After the past three years, most British citizens must be suffering from a severe bout of ‘voter fatigue’. First we had the general election of May 2015, followed by a referendum on leaving the EU in June 2016 and then, in April 2017, prime minister Theresa May announced a snap general election for 8 June 2017. UK voters will, once again, be asked to decide which political party should lead the country over the next five years.
Voters have a myriad of issues to grapple with when deciding which party to support. Meanwhile, politicians have already started their campaigning by making emotional pleas to tug at our heart strings.
In an ideal world, policymaking would always be founded on solid evidence. But, in reality, populism and emotion often trump logic. A notable example is the cancer drugs fund (CDF), which formed part of the Conservative party’s manifesto during the 2010 election campaign. According to a study published by UK researchers on 27 April 2017, the fund, which spent £1.27bn between 2010 and 2016, did not provide meaningful value to cancer patients and wider society, and may have unnecessarily exposed patients to adverse drug reactions (
The Pharmaceutical Journal online, 28 April 2017
Closer to pharmacy, who could forget the furore around hub-and-spoke dispensing, claimed by the government to be the panacea for making community pharmacy both safer and more efficient (
The Pharmaceutical Journal online, 26 May 2016)? Unlike the CDF, this policy, which was also based on poor evidence, did not take off.
And whatever happened to government proposals to display the price of medicines on packaging in England to help reduce medicines waste and improve adherence? A lack of support and evidence around the proposals probably meant the idea was left on the shelf to gather dust (
The Pharmaceutical Journal 2015;295:7870).
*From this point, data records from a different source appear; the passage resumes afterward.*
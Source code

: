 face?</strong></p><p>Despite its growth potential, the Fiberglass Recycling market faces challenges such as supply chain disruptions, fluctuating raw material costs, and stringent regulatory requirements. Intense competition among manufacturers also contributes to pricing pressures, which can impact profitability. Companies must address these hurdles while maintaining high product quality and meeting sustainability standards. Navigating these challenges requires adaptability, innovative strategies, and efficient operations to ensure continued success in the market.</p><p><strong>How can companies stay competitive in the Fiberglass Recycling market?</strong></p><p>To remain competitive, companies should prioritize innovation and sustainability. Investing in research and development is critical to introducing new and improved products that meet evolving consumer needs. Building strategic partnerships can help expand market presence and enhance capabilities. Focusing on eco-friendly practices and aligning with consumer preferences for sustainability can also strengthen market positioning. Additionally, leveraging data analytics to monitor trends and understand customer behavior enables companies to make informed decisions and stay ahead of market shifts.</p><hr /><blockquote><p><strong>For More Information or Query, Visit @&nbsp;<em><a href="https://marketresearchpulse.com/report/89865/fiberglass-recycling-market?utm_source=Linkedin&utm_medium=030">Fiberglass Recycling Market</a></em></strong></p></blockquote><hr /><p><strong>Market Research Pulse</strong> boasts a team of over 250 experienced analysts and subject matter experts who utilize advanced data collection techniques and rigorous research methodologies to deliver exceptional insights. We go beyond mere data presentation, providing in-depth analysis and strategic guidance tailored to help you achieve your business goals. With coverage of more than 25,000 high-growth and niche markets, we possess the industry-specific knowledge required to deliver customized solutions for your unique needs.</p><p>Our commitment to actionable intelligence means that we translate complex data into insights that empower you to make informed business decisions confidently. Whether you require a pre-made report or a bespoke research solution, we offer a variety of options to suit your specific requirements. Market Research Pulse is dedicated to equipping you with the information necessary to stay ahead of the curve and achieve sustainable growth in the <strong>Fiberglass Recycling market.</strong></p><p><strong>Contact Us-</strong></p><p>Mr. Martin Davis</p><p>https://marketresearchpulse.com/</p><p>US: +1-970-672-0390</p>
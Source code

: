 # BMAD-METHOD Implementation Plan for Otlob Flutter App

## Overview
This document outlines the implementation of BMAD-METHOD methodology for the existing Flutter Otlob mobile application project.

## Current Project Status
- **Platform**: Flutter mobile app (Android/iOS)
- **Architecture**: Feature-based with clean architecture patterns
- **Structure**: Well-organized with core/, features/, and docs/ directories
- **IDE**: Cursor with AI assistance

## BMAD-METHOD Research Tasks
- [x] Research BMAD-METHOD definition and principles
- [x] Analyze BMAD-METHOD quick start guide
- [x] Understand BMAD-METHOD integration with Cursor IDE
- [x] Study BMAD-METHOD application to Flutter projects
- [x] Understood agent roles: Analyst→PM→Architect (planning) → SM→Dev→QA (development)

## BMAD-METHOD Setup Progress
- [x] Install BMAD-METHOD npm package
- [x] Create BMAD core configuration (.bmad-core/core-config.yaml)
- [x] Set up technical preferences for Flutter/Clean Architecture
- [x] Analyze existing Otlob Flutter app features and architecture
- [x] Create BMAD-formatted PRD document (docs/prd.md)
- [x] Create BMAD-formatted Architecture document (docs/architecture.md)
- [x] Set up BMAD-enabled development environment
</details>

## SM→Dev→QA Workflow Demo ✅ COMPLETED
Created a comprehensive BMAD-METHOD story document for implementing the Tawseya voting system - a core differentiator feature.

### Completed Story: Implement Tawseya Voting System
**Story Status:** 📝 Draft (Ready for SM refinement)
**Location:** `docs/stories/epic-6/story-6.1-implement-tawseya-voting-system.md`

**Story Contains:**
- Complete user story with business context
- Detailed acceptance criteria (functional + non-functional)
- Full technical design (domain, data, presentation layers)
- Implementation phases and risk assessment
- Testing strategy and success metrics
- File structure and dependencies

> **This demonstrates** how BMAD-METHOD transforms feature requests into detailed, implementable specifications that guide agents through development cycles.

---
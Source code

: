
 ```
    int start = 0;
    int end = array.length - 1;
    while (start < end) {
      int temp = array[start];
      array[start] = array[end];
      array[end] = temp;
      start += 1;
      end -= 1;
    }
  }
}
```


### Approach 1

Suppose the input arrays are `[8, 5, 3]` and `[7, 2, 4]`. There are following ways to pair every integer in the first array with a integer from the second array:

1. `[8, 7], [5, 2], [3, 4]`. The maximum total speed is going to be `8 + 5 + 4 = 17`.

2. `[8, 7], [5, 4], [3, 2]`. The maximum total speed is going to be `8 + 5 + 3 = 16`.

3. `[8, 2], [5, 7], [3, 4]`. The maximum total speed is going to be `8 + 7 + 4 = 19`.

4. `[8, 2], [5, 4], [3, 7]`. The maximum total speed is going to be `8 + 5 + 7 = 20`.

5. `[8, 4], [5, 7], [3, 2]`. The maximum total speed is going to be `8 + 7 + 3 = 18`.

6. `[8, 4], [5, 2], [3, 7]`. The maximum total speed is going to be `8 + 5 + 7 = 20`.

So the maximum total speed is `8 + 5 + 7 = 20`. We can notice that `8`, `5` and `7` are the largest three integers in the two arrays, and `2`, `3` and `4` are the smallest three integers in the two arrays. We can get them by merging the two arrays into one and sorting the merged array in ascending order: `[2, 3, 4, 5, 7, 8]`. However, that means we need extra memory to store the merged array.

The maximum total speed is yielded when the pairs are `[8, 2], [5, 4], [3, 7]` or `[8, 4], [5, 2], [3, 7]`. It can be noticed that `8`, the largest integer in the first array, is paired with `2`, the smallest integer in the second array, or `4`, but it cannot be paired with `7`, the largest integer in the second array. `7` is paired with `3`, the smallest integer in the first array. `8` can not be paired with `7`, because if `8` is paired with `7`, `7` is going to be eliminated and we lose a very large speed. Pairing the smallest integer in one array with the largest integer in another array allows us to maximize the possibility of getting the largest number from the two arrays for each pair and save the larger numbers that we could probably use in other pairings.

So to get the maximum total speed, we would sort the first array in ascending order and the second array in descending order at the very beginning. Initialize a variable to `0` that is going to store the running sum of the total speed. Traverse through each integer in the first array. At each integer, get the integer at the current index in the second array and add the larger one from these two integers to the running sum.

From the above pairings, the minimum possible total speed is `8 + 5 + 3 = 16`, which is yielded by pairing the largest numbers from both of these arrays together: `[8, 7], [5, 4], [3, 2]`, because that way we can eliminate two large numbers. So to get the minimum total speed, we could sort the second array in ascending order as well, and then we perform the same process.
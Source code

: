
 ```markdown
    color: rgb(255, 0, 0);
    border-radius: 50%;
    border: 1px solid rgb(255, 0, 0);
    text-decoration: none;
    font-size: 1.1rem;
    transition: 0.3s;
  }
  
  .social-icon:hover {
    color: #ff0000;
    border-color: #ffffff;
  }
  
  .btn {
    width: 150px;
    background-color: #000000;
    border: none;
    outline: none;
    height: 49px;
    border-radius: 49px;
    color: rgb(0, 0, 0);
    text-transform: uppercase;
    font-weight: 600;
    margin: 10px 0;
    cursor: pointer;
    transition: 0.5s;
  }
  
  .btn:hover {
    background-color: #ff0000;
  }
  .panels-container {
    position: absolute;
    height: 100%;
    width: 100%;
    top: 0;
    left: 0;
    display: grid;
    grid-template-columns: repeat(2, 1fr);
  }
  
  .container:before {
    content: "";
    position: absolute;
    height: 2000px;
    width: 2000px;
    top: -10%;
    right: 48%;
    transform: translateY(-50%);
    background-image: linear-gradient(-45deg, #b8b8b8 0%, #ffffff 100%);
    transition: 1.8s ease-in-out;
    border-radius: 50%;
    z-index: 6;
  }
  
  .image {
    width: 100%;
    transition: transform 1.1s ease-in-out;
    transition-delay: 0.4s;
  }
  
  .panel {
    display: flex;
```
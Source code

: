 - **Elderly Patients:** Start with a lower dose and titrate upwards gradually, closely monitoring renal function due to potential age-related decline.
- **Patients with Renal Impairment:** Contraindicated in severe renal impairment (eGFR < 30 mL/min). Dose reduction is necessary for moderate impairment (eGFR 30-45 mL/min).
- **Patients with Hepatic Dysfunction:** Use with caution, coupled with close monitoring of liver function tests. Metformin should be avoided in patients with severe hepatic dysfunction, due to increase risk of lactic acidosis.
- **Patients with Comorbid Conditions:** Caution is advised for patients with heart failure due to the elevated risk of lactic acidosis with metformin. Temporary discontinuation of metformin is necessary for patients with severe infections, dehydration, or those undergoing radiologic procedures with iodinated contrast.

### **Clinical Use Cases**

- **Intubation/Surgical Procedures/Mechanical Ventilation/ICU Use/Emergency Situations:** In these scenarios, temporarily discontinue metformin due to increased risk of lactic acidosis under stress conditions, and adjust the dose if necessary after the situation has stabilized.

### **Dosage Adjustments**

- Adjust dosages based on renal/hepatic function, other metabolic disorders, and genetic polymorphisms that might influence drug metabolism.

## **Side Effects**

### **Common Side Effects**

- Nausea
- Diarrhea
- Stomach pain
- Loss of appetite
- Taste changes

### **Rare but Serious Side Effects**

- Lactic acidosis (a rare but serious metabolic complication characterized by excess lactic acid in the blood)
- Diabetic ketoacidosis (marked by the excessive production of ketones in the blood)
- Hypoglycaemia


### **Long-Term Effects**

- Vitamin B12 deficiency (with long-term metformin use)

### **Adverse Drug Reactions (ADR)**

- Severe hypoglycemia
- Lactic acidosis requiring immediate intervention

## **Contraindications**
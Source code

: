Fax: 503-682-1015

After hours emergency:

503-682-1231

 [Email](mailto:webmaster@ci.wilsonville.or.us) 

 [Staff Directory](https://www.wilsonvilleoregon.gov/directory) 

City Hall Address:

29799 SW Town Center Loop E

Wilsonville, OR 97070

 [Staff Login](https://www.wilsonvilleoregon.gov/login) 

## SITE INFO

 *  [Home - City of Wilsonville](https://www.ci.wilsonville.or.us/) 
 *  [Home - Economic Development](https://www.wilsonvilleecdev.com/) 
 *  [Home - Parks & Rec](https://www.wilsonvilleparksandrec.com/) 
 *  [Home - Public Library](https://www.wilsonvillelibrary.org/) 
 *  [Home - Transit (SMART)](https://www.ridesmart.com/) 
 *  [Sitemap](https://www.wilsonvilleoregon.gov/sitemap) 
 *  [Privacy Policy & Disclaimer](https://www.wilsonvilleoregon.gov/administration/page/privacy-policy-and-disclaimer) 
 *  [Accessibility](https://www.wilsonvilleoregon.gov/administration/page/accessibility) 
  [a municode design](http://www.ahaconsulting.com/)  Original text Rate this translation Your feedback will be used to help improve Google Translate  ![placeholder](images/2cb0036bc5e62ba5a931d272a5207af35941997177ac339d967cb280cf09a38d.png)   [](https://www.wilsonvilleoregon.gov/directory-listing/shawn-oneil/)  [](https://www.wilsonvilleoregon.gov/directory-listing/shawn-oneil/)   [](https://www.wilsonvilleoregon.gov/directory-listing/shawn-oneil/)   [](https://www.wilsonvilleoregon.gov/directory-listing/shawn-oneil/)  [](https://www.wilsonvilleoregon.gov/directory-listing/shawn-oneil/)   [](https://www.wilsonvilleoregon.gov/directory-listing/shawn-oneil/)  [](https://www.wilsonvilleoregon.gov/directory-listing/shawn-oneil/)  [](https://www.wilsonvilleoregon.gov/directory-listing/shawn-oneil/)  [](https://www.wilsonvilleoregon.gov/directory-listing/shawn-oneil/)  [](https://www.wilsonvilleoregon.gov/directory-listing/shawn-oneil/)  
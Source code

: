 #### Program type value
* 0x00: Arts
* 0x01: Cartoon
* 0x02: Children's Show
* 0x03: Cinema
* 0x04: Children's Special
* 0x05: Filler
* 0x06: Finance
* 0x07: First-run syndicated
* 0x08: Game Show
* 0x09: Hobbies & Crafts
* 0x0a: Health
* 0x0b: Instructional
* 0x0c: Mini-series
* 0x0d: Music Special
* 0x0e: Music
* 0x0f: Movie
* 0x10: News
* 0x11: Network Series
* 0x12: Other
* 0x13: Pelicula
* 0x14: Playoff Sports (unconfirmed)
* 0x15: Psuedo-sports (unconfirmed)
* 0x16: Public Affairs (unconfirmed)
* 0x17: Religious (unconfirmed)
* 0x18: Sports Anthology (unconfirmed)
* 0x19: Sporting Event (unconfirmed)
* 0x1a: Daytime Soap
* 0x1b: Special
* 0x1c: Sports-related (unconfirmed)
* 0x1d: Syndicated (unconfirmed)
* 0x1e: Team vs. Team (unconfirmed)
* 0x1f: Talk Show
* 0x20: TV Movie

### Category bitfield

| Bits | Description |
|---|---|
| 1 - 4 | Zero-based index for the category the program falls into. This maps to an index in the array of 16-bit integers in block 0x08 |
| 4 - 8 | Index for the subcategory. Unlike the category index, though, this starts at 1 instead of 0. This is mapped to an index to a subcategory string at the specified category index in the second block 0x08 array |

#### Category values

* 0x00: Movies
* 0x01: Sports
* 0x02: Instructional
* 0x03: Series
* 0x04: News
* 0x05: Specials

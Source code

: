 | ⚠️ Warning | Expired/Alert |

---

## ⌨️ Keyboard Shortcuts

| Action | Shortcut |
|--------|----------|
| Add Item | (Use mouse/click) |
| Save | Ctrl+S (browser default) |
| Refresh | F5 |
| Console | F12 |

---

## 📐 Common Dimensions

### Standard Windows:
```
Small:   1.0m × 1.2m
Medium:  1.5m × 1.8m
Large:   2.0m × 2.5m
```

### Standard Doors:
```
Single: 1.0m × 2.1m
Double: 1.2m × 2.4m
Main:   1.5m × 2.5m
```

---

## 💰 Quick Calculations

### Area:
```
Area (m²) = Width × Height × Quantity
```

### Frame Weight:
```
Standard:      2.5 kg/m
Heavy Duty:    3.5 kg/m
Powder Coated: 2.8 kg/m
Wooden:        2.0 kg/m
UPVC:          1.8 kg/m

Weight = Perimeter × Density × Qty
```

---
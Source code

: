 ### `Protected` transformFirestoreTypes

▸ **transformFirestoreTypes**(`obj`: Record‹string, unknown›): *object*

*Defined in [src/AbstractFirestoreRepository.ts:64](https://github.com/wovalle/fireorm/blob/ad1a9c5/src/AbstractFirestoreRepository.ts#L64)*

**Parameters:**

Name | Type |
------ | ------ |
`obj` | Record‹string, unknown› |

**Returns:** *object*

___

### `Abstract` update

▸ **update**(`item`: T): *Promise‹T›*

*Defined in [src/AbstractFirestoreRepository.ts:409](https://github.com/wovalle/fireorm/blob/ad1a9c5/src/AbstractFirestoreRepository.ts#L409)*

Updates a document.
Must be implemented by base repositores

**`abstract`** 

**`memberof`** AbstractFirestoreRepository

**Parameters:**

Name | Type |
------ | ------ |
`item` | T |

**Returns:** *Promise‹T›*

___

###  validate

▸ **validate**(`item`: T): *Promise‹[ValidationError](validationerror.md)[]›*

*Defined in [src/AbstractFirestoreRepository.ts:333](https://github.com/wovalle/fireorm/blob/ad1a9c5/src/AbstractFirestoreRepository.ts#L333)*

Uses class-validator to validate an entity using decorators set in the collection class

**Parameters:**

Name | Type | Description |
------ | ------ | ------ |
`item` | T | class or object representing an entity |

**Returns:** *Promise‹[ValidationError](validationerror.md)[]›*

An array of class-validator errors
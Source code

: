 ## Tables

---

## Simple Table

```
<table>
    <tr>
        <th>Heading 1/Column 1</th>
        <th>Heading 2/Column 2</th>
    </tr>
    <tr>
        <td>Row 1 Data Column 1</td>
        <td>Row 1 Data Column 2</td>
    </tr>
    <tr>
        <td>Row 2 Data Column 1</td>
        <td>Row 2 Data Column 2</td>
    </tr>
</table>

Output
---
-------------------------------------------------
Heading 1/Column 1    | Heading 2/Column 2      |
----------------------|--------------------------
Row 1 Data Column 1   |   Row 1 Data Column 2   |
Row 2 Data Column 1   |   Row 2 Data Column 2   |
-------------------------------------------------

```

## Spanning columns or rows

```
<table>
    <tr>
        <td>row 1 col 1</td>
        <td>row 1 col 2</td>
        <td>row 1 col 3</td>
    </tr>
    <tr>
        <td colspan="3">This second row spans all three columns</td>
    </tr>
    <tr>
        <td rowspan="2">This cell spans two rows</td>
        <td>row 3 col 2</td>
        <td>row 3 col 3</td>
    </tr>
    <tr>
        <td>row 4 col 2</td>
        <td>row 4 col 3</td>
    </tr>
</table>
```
On a more positive note, the investment by the government in the funding of pharmacists in GP surgeries — based on research and policy outlined by leadership bodies for pharmacists and GPs — has been most welcome.
Although the three main political parties are yet to release their full party manifestos — which, despite being a matter of record, means little because successive governments have broken their campaign commitments — there are some issues healthcare professionals might consider before casting their vote:
- Which party has made specific commitments to supporting the strained health and social care system in a sustainable way?
- Are its promises visionary and, most importantly, are they based on evidence and are they deliverable?
- What has its track record been in terms of health? Has it invested in the NHS wisely; wasted money on failed projects; or even cut funding that has affected the quality of healthcare delivered to patients?
There will be many other pressing issues, such as Brexit, the economy and immigration, that will sway swing voters in favour of a particular political party, but as healthcare professionals practising pharmacy in the UK, pharmacists are more likely to view a political party favourably if it champions the profession beyond the rhetoric of ‘untapped potential’ — and that includes adequate funding and remuneration.